This page is intended to be read after two others: one on what it means to solve an equation and the other on algebraic numbers, field extensions and related ideas .
Let us imagine ourselves faced with a cubic equation x3 + ax2 +bx +c = 0. To solve this equation means to write down a formula for its roots, where the formula should be an expression built out of the coefficients a, b and c and fixed real numbers (that is, numbers that do not depend on a, b and c) using only addition, subtraction, multiplication, division and the extraction of roots.
As I have done in other pages, I shall try to show that it is possible to derive such a formula by following standard mathematical instincts, without the need for mysterious flashes of inspiration. I am certainly not claiming that any sensible person should be able to derive the formula in an hour or two - finding the right `standard mathematical instinct' normally involves trying several that do not work. Nevertheless, the list of suitable ones to try in any given situation is usually not too long. If you are young and ambitious and do not yet know how to solve cubics, I would recommend having a go, or perhaps reading a short way into this page and then having a go. Your chances of succeeding in a few hours are probably higher than you think.
Let us begin with one of the most useful (and obvious) general problem-solving principles in mathematics.
If you are trying to solve a problem, see if you can adapt a solution you know to a similar problem.

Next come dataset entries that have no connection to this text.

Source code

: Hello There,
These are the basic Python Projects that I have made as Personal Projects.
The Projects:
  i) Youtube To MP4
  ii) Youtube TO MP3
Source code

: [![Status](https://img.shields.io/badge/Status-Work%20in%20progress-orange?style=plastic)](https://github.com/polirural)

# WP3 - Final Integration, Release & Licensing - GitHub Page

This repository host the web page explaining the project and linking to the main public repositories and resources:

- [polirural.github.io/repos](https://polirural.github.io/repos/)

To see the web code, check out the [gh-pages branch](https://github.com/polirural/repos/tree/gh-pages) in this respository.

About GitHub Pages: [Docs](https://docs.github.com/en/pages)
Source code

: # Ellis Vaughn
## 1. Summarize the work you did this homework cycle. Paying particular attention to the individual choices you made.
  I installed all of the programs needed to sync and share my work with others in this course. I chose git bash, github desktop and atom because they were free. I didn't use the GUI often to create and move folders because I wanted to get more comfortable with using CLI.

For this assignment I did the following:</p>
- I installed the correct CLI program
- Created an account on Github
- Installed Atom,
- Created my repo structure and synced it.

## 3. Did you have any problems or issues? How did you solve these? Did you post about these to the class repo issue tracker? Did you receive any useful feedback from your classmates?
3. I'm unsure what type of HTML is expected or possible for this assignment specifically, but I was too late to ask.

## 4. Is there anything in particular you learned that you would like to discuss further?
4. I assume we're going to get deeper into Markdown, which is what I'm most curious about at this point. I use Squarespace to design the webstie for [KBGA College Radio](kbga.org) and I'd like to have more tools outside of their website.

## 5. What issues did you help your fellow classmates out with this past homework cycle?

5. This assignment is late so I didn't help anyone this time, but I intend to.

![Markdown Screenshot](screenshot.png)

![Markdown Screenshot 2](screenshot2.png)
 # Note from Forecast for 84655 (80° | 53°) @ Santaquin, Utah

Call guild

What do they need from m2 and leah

By using this principle, one can avoid starting from scratch with each new problem. What matters is not the difficulty of the problem itself but the difficulty of the difference between the problem and other problems whose solutions are known.
In this case, it is absolutely obvious that the similar problem we should take is that of finding a solution to the quadratic equation x2 + 2ax + b = 0. (I have put in the factor 2 just for convenience - of course it makes no difference mathematically.) How do we do that? Well, we `observe' that
x2 + 2ax +b = (x+a)2 + b-a2
which leads quickly to the solution
x = -a +/- (a2 -b)1/2
Was that observation clever? It will be useful to dwell on this more elementary question before continuing with the cubic. So let us imagine that we do not even know how to solve quadratics. One line of thought that might lead us to a solution is the following. After staring at the general equation x2 + 2ax +b = 0 and having no ideas, we fall back on the following question.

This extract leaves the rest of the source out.